What to produce. Stopping right after the line with "3. 4096 比特的 RSA 在 2031 年之后仍可被用于新的用途", please reproduce the material below exactly from its first line.

Segment Open

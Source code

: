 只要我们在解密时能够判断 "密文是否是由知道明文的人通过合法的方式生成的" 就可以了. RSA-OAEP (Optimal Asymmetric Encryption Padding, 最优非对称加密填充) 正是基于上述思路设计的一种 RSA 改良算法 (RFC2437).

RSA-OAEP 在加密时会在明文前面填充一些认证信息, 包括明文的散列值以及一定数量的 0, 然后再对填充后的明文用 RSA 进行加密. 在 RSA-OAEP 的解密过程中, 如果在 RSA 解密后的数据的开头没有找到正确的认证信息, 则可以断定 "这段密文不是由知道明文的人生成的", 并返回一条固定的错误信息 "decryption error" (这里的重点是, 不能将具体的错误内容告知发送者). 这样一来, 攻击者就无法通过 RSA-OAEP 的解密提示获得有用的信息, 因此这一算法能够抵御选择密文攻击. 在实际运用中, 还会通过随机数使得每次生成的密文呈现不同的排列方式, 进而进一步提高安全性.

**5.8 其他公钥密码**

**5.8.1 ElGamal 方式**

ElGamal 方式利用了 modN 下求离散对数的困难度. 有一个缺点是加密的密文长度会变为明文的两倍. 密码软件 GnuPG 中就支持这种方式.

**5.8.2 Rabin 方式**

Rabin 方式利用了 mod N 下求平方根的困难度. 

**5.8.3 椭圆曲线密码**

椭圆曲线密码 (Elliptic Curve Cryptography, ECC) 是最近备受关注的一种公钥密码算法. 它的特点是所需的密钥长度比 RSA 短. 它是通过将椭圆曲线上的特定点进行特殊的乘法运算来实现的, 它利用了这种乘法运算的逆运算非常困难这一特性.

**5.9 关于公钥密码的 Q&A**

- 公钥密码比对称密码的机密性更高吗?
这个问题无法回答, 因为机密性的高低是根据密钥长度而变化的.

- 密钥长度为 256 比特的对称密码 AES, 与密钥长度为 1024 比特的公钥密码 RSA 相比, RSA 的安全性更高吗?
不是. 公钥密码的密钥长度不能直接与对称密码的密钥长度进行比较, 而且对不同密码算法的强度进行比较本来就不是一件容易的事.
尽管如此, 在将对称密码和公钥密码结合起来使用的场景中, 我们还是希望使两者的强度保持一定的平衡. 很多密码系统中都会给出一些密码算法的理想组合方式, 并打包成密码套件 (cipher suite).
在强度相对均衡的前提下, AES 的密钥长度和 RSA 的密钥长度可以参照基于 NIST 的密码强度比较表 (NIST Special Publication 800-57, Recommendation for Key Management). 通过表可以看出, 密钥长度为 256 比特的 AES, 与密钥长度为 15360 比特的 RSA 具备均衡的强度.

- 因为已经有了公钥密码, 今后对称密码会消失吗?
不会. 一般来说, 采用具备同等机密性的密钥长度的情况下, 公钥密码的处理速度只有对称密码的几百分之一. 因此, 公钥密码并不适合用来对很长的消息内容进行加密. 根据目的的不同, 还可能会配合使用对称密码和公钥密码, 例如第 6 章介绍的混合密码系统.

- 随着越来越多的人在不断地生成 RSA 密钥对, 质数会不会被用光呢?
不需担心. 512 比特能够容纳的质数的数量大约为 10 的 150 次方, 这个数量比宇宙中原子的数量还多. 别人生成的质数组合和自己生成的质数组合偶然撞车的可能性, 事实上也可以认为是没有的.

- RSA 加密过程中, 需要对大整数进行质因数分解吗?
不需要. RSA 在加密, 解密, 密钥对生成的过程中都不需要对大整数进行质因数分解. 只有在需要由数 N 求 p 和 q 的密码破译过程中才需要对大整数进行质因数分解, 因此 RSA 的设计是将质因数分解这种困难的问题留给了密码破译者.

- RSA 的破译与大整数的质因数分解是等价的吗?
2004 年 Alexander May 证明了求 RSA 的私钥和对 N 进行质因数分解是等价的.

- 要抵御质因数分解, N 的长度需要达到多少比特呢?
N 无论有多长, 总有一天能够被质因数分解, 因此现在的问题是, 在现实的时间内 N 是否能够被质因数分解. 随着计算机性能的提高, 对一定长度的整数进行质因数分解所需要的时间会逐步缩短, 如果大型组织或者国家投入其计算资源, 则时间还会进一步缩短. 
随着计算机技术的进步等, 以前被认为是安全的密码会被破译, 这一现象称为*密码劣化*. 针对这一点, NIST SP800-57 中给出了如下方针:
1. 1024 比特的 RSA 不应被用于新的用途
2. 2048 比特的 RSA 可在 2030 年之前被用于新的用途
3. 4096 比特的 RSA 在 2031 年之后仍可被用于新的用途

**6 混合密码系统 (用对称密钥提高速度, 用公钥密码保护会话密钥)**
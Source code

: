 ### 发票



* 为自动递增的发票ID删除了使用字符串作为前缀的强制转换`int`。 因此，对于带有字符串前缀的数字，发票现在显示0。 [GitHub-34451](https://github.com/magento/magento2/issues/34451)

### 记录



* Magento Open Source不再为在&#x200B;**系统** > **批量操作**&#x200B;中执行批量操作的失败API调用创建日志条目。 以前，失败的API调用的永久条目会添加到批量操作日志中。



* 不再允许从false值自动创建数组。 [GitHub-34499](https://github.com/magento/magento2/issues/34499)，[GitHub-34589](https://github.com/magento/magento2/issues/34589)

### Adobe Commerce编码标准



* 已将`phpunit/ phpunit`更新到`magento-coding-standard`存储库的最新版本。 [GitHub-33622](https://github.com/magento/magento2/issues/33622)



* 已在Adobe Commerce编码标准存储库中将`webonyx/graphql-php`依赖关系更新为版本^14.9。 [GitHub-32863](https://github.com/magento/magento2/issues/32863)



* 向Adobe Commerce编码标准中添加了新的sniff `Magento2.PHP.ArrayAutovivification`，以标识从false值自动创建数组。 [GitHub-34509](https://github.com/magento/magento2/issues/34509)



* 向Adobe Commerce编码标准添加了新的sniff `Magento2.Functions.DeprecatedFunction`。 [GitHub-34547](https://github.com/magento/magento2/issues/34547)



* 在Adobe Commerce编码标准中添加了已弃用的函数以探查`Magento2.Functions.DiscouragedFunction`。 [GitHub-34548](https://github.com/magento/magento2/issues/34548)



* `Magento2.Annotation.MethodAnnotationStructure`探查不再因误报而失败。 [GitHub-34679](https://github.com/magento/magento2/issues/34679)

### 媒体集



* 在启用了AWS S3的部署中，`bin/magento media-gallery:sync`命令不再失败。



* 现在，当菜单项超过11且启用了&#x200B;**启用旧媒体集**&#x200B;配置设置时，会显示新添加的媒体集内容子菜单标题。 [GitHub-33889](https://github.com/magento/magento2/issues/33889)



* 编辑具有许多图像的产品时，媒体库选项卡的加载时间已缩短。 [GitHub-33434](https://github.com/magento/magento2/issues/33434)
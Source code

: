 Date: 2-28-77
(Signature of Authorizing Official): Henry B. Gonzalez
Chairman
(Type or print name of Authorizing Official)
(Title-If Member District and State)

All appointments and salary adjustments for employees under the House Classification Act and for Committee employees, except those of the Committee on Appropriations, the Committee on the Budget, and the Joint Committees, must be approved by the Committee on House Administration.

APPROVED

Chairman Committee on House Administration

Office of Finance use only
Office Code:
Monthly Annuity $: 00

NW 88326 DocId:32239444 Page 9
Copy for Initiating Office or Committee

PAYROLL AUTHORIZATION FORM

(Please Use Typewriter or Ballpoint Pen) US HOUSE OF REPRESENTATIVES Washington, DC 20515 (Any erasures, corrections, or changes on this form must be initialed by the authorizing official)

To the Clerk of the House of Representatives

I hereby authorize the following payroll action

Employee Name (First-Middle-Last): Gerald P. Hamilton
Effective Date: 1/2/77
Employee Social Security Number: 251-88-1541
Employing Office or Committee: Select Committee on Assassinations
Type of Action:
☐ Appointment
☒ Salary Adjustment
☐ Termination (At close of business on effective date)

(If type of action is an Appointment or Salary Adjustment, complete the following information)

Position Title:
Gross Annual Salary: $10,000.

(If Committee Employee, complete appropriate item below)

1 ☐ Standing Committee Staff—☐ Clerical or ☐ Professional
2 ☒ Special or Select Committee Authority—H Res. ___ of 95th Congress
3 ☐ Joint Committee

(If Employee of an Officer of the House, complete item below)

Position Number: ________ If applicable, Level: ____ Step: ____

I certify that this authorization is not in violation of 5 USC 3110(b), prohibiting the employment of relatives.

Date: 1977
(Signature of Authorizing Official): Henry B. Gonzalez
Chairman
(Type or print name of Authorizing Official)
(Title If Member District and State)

Segment Closed

Answer to the problem.
Source code

: 只要我们在解密时能够判断 "密文是否是由知道明文的人通过合法的方式生成的" 就可以了. RSA-OAEP (Optimal Asymmetric Encryption Padding, 最优非对称加密填充) 正是基于上述思路设计的一种 RSA 改良算法 (RFC2437).

RSA-OAEP 在加密时会在明文前面填充一些认证信息, 包括明文的散列值以及一定数量的 0, 然后再对填充后的明文用 RSA 进行加密. 在 RSA-OAEP 的解密过程中, 如果在 RSA 解密后的数据的开头没有找到正确的认证信息, 则可以断定 "这段密文不是由知道明文的人生成的", 并返回一条固定的错误信息 "decryption error" (这里的重点是, 不能将具体的错误内容告知发送者). 这样一来, 攻击者就无法通过 RSA-OAEP 的解密提示获得有用的信息, 因此这一算法能够抵御选择密文攻击. 在实际运用中, 还会通过随机数使得每次生成的密文呈现不同的排列方式, 进而进一步提高安全性.

**5.8 其他公钥密码**

**5.8.1 ElGamal 方式**

ElGamal 方式利用了 modN 下求离散对数的困难度. 有一个缺点是加密的密文长度会变为明文的两倍. 密码软件 GnuPG 中就支持这种方式.

**5.8.2 Rabin 方式**

Rabin 方式利用了 mod N 下求平方根的困难度. 

**5.8.3 椭圆曲线密码**

椭圆曲线密码 (Elliptic Curve Cryptography, ECC) 是最近备受关注的一种公钥密码算法. 它的特点是所需的密钥长度比 RSA 短. 它是通过将椭圆曲线上的特定点进行特殊的乘法运算来实现的, 它利用了这种乘法运算的逆运算非常困难这一特性.

**5.9 关于公钥密码的 Q&A**

- 公钥密码比对称密码的机密性更高吗?
这个问题无法回答, 因为机密性的高低是根据密钥长度而变化的.

- 密钥长度为 256 比特的对称密码 AES, 与密钥长度为 1024 比特的公钥密码 RSA 相比, RSA 的安全性更高吗?
不是. 公钥密码的密钥长度不能直接与对称密码的密钥长度进行比较, 而且对不同密码算法的强度进行比较本来就不是一件容易的事.
尽管如此, 在将对称密码和公钥密码结合起来使用的场景中, 我们还是希望使两者的强度保持一定的平衡. 很多密码系统中都会给出一些密码算法的理想组合方式, 并打包成密码套件 (cipher suite).
在强度相对均衡的前提下, AES 的密钥长度和 RSA 的密钥长度可以参照基于 NIST 的密码强度比较表 (NIST Special Publication 800-57, Recommendation for Key Management). 通过表可以看出, 密钥长度为 256 比特的 AES, 与密钥长度为 15360 比特的 RSA 具备均衡的强度.

- 因为已经有了公钥密码, 今后对称密码会消失吗?
不会. 一般来说, 采用具备同等机密性的密钥长度的情况下, 公钥密码的处理速度只有对称密码的几百分之一. 因此, 公钥密码并不适合用来对很长的消息内容进行加密. 根据目的的不同, 还可能会配合使用对称密码和公钥密码, 例如第 6 章介绍的混合密码系统.

- 随着越来越多的人在不断地生成 RSA 密钥对, 质数会不会被用光呢?
不需担心. 512 比特能够容纳的质数的数量大约为 10 的 150 次方, 这个数量比宇宙中原子的数量还多. 别人生成的质数组合和自己生成的质数组合偶然撞车的可能性, 事实上也可以认为是没有的.

- RSA 加密过程中, 需要对大整数进行质因数分解吗?
不需要. RSA 在加密, 解密, 密钥对生成的过程中都不需要对大整数进行质因数分解. 只有在需要由数 N 求 p 和 q 的密码破译过程中才需要对大整数进行质因数分解, 因此 RSA 的设计是将质因数分解这种困难的问题留给了密码破译者.

- RSA 的破译与大整数的质因数分解是等价的吗?
2004 年 Alexander May 证明了求 RSA 的私钥和对 N 进行质因数分解是等价的.

- 要抵御质因数分解, N 的长度需要达到多少比特呢?
N 无论有多长, 总有一天能够被质因数分解, 因此现在的问题是, 在现实的时间内 N 是否能够被质因数分解. 随着计算机性能的提高, 对一定长度的整数进行质因数分解所需要的时间会逐步缩短, 如果大型组织或者国家投入其计算资源, 则时间还会进一步缩短. 
随着计算机技术的进步等, 以前被认为是安全的密码会被破译, 这一现象称为*密码劣化*. 针对这一点, NIST SP800-57 中给出了如下方针:
1. 1024 比特的 RSA 不应被用于新的用途
2. 2048 比特的 RSA 可在 2030 年之前被用于新的用途
3. 4096 比特的 RSA 在 2031 年之后仍可被用于新的用途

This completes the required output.